= Real-root isolation =

Methods for locating real roots of a polynomial

In mathematics, and, more specifically in numerical analysis and computer algebra, real-root isolation of a polynomial consist of producing disjoint intervals of the real line, which contain each one (and only one) real root of the polynomial, and, together, contain all the real roots of the polynomial.

Real-root isolation is useful because usual root-finding algorithms for computing the real roots of a polynomial may produce some real roots, but, cannot generally certify having found all real roots. In particular, if such an algorithm does not find any root, one does not know whether it is because there is no real root. Some algorithms compute all complex roots, but, as there are generally much fewer real roots than complex roots, most of their computation time is generally spent for computing non-real roots (in the average, a polynomial of degree n has n complex roots, and only log n real roots; see Geometrical properties of polynomial roots). Moreover, it may be difficult to distinguish the real roots from the non-real roots with small imaginary part (see the example of Wilkinson's polynomial in next section).

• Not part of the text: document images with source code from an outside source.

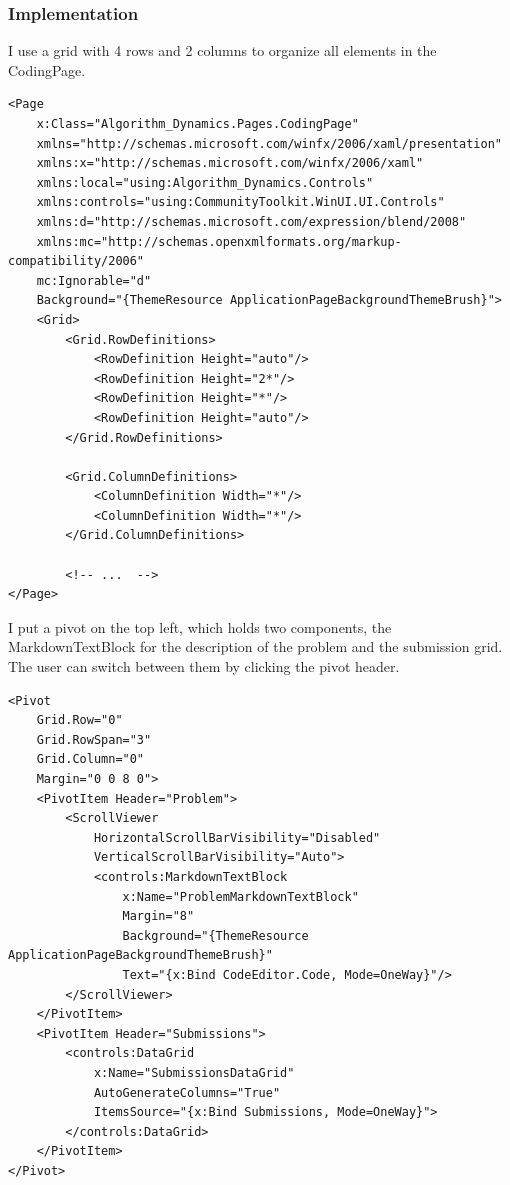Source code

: \documentclass[a4paper]{report}
\begin{document}
\subsubsection{Implementation}

I use a grid with 4 rows and 2 columns to organize all elements in the CodingPage.

\begin{verbatim}
<Page
    x:Class="Algorithm_Dynamics.Pages.CodingPage"
    xmlns="http://schemas.microsoft.com/winfx/2006/xaml/presentation"
    xmlns:x="http://schemas.microsoft.com/winfx/2006/xaml"
    xmlns:local="using:Algorithm_Dynamics.Controls"
    xmlns:controls="using:CommunityToolkit.WinUI.UI.Controls"
    xmlns:d="http://schemas.microsoft.com/expression/blend/2008"
    xmlns:mc="http://schemas.openxmlformats.org/markup-compatibility/2006"
    mc:Ignorable="d"
    Background="{ThemeResource ApplicationPageBackgroundThemeBrush}">
    <Grid>
        <Grid.RowDefinitions>
            <RowDefinition Height="auto"/>
            <RowDefinition Height="2*"/>
            <RowDefinition Height="*"/>
            <RowDefinition Height="auto"/>
        </Grid.RowDefinitions>

        <Grid.ColumnDefinitions>
            <ColumnDefinition Width="*"/>
            <ColumnDefinition Width="*"/>
        </Grid.ColumnDefinitions>

        <!-- ...  -->
</Page>
\end{verbatim}

I put a pivot on the top left, which holds two components, the MarkdownTextBlock for the description of the problem and the submission grid. The user can switch between them by clicking the pivot header.

\begin{verbatim}
<Pivot
    Grid.Row="0"
    Grid.RowSpan="3"
    Grid.Column="0"
    Margin="0 0 8 0">
    <PivotItem Header="Problem">
        <ScrollViewer
            HorizontalScrollBarVisibility="Disabled"
            VerticalScrollBarVisibility="Auto">
            <controls:MarkdownTextBlock
                x:Name="ProblemMarkdownTextBlock"
                Margin="8"
                Background="{ThemeResource ApplicationPageBackgroundThemeBrush}"
                Text="{x:Bind CodeEditor.Code, Mode=OneWay}"/>
        </ScrollViewer>
    </PivotItem>
    <PivotItem Header="Submissions">
        <controls:DataGrid
            x:Name="SubmissionsDataGrid"
            AutoGenerateColumns="True"
            ItemsSource="{x:Bind Submissions, Mode=OneWay}">
        </controls:DataGrid>
    </PivotItem>
</Pivot>
\end{verbatim}
\end{document}
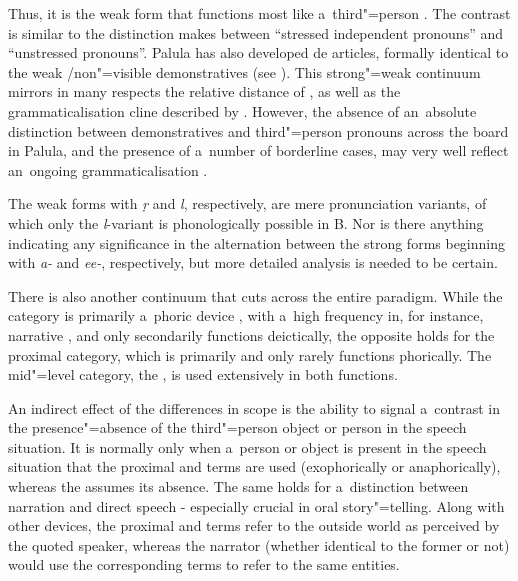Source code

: Thus, it is the weak form that functions most like a~third"=person . The contrast is similar to the distinction \citet[417--419]{givon2001a} makes between ``stressed independent pronouns'' and ``unstressed  pronouns''. Palula has also developed de articles, formally identical to the  weak /non"=visible demonstratives (see ). This strong"=weak continuum mirrors in many respects the relative  distance of \citet[419]{givon2001a}, as well as the grammaticalisation cline described by \citet[432]{diessel2006}. However, the absence of an~absolute distinction between demonstratives and third"=person pronouns across the board in Palula, and the presence of a~number of borderline cases, may very well reflect an~ongoing grammaticalisation \citep[213]{himmelmann1996}.


The weak  forms with \textit{ṛ} and \textit{l}, respectively, are mere pronunciation variants, of which only the \textit{l}-variant is phonologically possible in B. Nor is there anything indicating any significance in the alternation between the strong  forms beginning with \textit{a-} and \textit{ee-}, respectively, but more detailed analysis is needed to be certain.



There is also another continuum that cuts across the entire paradigm. While the  category is primarily a~phoric device \citep[131]{saxena2006}, with a~high frequency in, for instance, narrative , and only secondarily functions deictically, the opposite holds for the proximal category, which is primarily  and only rarely functions phorically. The mid"=level category, the , is used extensively in both functions. 



An indirect effect of the differences in  scope is the ability to signal a~contrast in the presence"=absence of the third"=person object or person in the speech situation. It is normally only when a~person or object is present in the speech situation that the proximal and  terms are used (exophorically or anaphorically), whereas the  assumes its absence. The same holds for a~distinction between narration and direct speech - especially crucial in oral story"=telling. Along with other  devices, the proximal and  terms refer to the outside world as perceived by the quoted speaker, whereas the narrator (whether identical to the former or not) would use the corresponding  terms to refer to the same entities.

The first complete real-root isolation algorithm results from Sturm's theorem (1829). However, when real-root-isolation algorithms began to be implemented on computers it appeared that algorithms derived from Sturm's theorem are less efficient than those derived from Descartes' rule of signs (1637).

Since the beginning of 20th century there has been much research activity for improving the algorithms derived from Descartes' rule of signs, getting very efficient implementations, and determining their computational complexities. The best implementations can routinely isolate real roots of polynomials of degree more than 1,000.

==Specifications and general strategy==
For finding real roots of a polynomial, the common strategy is to divide the real line (or an interval of it where root are searched) into disjoint intervals until having at most one root in each interval. Such a procedure is called root isolation, and a resulting interval that contains exactly one root is an isolating interval for this root.

Wilkinson's polynomial shows that a very small modification of one coefficient of a polynomial may change dramatically not only the value of the roots, but also their nature (real or complex). Also, even with a good approximation, when one evaluates a polynomial at an approximate root, one may get a result that is far to be close to zero. For example, if a polynomial of degree 20 (the degree of Wilkinson's polynomial) has a root close to 10, the derivative of the polynomial at the root may be of the order of $10^{20};$ this implies that an error of $10^{-10}$ on the value of the root may produce a value of the polynomial at the approximate root that is of the order of $10^{10}.$ It follows that, except maybe for very low degrees, a root-isolation procedure cannot give reliable results without using exact arithmetic. Therefore, if one wants to isolate roots of a polynomial with floating-point coefficients, it is often better to convert them to rational numbers, and then take the primitive part of the resulting polynomial, for having a polynomial with integer coefficients.

For this reason, although the methods that are described below work theoretically with real numbers, they are generally used in practice with polynomials with integer coefficients, and intervals ending with rational numbers. Also, the polynomials are always supposed to be square free. There are two reasons for that. Firstly Yun's algorithm for computing the square-free factorization is less costly than twice the cost of the computation of the greatest common divisor of the polynomial and its derivative. As this may produce factors of lower degrees, it is generally advantageous to apply root-isolation algorithms only on polynomials without multiple roots, even when this is not required by the algorithm. The second reason for considering only square-free polynomials is that the fastest root-isolation algorithms do not work in the case of multiple roots.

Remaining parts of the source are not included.